Shakyamuni Tathagata appeared in this world
Solely to teach the oceanlike Primal Vow of Amida;
We, an ocean of beings in an evil age of five defilements,
Should entrust ourselves to the Tathagata’s words of truth.
(Shinran Shonin, The True Teaching, Practice, and Realisation II, CWS, p. 70)
These words are from The Hymn of True Shinjin and the Nembutsu. It appears at the end of the section on The True Practice in Shinran Shonin’s principal work, the Kyo Gyo Shin Sho. His statement that ‘Shakyamuni appeared in this world solely to teach the Primal Vow of Amida Buddha,’ can give the impression that the Primal Vow of Amida Buddha obliterates other aspects of the Buddha Dharma. But this is not so.
The eighteenth Vow of Amida Buddha, which is recorded in The Sutra on the Buddha of Immeasurable Life (Larger Sutra) and is at the heart of the Primal Vow, is known as ‘the Vow that all beings be born in the Pure Land through the nembutsu.’ It is also known as ‘the Vow of the sincere and entrusting heart.’ All beings are clearly included in its scope. There is no one left out of the Primal Vow of Amida Buddha.
But did not Shakyamuni Buddha teach 80,000 dharma gates? What are we to say of the teachings of Dharma that are not mentioned in the eighteenth Vow of Amida Buddha? There are many schools of Buddhism and their proponents would all say that Shakyamuni Buddha came into the world to proclaim their teachings. Yet, in The Hymn of True Shinjin and the Nembutsu, Shinran Shonin says that Shakyamuni Buddha appeared in this world ‘solely’ to teach the Primal Vow of Amida Buddha.

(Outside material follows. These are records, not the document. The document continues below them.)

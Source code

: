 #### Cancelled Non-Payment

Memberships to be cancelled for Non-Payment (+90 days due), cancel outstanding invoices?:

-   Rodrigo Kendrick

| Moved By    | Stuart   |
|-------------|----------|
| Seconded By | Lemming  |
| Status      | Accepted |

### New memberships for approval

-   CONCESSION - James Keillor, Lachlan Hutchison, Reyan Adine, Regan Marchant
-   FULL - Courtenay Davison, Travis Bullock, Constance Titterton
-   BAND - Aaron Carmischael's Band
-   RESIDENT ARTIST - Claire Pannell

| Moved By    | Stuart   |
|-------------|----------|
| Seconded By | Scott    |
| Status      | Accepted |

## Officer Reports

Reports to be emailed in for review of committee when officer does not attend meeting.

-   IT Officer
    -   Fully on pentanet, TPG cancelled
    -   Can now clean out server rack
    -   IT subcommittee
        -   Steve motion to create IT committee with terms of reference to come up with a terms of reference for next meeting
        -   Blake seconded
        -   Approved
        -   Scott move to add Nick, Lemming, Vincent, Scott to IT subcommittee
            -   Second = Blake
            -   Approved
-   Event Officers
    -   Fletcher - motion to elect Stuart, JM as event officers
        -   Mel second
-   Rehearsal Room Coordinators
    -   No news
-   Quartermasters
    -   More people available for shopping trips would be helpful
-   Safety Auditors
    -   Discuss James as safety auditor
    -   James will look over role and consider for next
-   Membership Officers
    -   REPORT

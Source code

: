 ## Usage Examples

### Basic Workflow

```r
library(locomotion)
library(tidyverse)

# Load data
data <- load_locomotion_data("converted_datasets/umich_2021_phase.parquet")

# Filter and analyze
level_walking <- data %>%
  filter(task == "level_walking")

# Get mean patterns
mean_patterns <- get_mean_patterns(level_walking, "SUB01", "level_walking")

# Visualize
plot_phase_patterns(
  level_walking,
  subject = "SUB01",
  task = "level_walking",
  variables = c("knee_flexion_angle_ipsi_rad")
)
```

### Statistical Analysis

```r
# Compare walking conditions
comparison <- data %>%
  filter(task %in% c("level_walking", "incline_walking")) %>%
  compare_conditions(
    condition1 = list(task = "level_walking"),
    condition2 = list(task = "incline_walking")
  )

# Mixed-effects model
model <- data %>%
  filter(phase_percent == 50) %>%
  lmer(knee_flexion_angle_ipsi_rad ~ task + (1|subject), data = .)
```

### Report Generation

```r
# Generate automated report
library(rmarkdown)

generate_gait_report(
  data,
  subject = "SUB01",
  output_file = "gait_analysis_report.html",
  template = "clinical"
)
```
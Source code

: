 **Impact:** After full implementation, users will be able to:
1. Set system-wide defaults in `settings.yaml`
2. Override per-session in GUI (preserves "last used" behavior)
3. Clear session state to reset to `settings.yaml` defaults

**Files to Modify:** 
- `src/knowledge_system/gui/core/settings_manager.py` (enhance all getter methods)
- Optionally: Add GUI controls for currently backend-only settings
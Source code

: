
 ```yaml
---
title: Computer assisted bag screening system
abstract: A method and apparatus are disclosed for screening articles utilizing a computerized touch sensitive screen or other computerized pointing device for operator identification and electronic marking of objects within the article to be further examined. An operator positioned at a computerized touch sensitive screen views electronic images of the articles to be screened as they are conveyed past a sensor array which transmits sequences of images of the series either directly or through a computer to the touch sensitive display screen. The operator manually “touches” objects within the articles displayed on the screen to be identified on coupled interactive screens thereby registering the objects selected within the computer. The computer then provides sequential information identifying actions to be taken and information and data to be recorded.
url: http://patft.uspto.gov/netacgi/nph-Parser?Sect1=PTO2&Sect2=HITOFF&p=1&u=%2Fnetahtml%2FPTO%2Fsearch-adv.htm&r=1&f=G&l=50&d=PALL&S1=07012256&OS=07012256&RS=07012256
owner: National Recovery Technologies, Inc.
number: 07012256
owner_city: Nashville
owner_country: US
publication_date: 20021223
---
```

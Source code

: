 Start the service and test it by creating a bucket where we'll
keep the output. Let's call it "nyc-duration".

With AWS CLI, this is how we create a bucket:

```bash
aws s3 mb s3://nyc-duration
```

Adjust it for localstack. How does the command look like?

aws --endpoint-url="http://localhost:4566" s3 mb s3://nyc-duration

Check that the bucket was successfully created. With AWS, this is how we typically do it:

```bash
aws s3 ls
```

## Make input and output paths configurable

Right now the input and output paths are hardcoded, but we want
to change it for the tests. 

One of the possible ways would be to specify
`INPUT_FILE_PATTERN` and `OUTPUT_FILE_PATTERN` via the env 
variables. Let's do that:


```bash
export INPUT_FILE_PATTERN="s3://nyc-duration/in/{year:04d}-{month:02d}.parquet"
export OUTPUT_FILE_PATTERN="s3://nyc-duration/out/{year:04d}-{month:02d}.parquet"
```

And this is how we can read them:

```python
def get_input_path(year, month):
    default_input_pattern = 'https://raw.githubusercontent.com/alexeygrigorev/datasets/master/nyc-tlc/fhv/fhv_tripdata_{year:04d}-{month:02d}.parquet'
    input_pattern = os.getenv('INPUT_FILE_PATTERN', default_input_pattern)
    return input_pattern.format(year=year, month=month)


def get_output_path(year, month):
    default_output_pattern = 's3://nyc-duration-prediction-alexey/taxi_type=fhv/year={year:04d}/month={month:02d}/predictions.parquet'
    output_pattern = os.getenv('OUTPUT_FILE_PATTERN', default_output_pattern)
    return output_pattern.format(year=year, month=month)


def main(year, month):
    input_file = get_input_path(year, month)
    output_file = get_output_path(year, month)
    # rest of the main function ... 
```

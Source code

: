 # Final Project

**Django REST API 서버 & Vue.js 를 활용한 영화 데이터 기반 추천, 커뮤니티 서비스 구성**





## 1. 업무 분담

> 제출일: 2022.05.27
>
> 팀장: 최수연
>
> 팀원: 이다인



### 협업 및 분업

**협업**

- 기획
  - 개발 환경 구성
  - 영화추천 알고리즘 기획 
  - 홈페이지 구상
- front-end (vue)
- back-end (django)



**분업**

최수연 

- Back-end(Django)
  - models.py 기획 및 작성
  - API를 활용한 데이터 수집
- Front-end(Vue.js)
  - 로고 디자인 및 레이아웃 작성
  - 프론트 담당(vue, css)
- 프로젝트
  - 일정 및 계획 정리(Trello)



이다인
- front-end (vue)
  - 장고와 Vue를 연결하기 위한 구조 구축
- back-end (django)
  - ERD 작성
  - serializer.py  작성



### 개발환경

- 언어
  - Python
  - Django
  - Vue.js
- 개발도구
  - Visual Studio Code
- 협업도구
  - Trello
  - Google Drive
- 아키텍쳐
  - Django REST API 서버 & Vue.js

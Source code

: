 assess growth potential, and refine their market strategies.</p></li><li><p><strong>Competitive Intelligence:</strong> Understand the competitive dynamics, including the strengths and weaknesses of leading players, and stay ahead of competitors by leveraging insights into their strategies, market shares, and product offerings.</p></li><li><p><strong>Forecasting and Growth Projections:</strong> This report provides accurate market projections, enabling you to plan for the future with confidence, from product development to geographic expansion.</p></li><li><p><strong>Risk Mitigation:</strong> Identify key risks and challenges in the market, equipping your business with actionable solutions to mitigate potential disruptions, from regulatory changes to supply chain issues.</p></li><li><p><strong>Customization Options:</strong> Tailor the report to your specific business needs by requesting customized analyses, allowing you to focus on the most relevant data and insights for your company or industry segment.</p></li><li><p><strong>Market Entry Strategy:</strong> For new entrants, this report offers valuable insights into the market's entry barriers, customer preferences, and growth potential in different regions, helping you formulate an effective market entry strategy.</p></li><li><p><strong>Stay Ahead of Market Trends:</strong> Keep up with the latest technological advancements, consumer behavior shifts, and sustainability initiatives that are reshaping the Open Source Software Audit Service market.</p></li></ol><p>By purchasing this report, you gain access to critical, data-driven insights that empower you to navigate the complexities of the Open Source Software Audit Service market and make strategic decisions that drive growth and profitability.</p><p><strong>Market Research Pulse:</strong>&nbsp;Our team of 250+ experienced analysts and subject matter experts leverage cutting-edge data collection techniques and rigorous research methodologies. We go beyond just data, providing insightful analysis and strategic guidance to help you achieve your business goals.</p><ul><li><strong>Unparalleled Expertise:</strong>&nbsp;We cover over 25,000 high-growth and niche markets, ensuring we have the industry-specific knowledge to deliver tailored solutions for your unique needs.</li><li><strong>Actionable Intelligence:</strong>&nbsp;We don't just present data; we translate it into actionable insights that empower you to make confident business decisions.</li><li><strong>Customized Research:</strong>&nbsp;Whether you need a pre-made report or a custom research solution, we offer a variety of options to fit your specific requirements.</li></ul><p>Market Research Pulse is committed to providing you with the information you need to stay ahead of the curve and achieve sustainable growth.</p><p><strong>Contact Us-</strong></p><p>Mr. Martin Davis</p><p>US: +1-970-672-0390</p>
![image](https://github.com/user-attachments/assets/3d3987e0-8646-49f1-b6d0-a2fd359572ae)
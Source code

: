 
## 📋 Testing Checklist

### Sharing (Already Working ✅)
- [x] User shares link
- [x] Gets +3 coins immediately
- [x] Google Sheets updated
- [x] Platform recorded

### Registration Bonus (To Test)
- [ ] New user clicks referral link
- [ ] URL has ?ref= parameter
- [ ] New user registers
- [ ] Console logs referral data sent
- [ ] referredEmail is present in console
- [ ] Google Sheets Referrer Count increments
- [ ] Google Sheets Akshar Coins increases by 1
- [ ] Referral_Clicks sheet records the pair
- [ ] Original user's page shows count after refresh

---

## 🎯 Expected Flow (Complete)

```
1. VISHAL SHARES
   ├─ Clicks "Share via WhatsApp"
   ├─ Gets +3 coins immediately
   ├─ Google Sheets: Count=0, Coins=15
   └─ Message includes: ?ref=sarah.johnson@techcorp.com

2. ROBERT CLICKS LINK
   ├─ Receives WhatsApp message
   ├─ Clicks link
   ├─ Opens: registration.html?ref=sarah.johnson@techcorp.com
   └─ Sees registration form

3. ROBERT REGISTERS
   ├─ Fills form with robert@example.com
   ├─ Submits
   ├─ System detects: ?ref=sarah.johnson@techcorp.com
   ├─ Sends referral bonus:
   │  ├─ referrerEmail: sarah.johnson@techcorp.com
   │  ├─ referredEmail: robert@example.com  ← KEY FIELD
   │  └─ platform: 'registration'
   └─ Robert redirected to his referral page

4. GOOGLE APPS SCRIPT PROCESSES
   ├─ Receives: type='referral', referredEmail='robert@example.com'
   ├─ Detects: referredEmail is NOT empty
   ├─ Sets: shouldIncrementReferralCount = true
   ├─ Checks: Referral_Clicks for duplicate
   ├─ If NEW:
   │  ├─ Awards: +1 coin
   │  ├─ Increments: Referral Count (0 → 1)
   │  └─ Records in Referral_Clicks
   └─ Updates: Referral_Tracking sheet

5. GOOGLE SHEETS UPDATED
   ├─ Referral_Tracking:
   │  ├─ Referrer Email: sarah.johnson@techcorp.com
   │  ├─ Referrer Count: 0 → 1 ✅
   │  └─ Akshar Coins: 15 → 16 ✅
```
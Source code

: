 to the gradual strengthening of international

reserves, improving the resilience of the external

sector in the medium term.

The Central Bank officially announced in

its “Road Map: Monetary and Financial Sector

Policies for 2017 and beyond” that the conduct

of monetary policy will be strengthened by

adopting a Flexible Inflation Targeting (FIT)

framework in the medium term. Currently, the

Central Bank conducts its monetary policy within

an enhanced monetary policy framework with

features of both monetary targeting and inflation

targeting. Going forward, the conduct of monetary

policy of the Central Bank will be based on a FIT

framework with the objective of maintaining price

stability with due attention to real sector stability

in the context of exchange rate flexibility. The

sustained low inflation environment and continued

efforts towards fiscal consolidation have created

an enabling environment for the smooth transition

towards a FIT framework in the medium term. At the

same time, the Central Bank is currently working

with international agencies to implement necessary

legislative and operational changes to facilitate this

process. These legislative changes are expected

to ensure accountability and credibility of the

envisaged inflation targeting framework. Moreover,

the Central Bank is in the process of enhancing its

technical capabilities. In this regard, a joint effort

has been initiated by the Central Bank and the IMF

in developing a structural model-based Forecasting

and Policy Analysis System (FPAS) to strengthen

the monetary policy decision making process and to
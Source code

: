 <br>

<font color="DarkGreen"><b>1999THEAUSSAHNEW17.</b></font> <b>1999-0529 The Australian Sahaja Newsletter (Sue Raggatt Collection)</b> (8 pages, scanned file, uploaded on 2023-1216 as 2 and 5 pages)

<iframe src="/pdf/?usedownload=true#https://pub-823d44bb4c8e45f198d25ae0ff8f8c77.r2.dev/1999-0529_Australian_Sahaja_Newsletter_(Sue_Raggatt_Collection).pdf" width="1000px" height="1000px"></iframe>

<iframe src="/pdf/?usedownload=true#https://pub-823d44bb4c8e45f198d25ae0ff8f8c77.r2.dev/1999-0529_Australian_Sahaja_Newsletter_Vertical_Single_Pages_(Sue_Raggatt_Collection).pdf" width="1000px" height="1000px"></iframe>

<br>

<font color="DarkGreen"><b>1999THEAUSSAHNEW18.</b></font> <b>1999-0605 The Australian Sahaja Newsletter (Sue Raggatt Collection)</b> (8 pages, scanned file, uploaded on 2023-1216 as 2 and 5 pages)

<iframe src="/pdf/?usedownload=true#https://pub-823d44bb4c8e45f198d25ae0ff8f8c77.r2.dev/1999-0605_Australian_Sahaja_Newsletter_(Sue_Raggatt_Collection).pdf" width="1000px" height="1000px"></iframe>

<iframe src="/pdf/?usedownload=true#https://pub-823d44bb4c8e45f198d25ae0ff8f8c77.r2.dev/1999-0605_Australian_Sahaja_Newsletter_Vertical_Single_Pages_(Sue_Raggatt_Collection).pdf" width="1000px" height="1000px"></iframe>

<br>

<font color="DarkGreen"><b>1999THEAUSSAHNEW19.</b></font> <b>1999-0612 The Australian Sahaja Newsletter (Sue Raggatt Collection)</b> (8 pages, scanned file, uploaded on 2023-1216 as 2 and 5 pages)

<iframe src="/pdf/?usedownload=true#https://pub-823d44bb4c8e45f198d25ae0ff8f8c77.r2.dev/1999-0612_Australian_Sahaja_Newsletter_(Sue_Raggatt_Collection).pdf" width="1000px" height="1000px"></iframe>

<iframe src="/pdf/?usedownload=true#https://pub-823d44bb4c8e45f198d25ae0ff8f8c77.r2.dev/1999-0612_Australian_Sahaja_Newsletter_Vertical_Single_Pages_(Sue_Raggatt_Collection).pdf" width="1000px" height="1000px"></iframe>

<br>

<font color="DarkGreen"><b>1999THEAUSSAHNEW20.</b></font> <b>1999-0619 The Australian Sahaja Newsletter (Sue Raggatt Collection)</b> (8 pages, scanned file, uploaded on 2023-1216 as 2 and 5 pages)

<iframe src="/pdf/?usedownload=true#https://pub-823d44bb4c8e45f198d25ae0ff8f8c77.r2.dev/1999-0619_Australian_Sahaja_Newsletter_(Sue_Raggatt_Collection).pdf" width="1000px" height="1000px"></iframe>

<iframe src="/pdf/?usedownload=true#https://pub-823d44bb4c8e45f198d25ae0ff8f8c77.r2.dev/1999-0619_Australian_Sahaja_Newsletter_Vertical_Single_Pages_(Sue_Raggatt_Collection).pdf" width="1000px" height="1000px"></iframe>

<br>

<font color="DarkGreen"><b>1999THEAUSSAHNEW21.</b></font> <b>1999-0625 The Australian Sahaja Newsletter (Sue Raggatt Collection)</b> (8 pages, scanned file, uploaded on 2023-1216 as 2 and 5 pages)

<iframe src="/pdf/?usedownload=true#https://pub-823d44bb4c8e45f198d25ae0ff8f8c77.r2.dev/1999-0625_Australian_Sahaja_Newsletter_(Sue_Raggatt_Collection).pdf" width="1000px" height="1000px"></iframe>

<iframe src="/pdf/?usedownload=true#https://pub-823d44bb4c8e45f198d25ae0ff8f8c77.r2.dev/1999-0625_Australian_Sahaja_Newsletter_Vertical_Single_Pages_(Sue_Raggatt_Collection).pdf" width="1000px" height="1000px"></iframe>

Shinran Shonin intended this to mean that, in the other teachings of Shakyamuni Buddha, the teaching of the Primal Vow is implicit. He demonstrated this idea in the final section of the Kyo Gyo Shin Sho, where he discusses two others of the forty-eight Vows of Amida Buddha, apart from the eighteenth Vow itself. These are the nineteenth and twentieth Vows.
The nineteenth Vow of Amida Buddha encourages practices that we find in one of The Three Pure Land Sutras. These are meditative and non-meditative good, known as the Essential Gate. The teaching of this Vow is in concord with The Contemplation Sutra, which teaches a way of meditation and religious practices and precepts.
Although Shinran wishes to make a specific point about the Pure Land tradition in his explanation of the significance of the nineteenth Vow, he also points out that The Contemplation Sutra is, in its explicit aspect, a teaching of the Path of Sages. In doing so he reminds us that the Primal Vow is implicit throughout the teaching of Shakyamuni Buddha, including in the Path of Sages, just as it is in The Contemplation Sutra.
When we read books or listen to talks that focus on the Pure Land teaching of the Primal Vow and, especially and most importantly, the eighteenth Vow of Amida Buddha, we are hearing about the ultimate and sole purpose of Shakyamuni Buddha’s coming into this world. But, as Shinran was at pains to point out in his letters to his disciples, that does not preclude a Buddhist way of life.
The Primal Vow of Amida Buddha works to deliver us from birth and death by Other Power nembutsu. But once a being is so delivered, he or she longs to go on to participate in as much of Shakyamuni Buddha’s teaching as possible, given each person’s specific circumstances and limitations, and to live according to the Dharma.
Such a life is no longer that of a seeker for salvation, which has been fulfilled through trust in the Primal Vow, manifest as the Name, Namo Amida Butsu. Instead, grateful for the salvation that they have received, beings long to honour and praise the Dharma in all its forms and to live accordingly.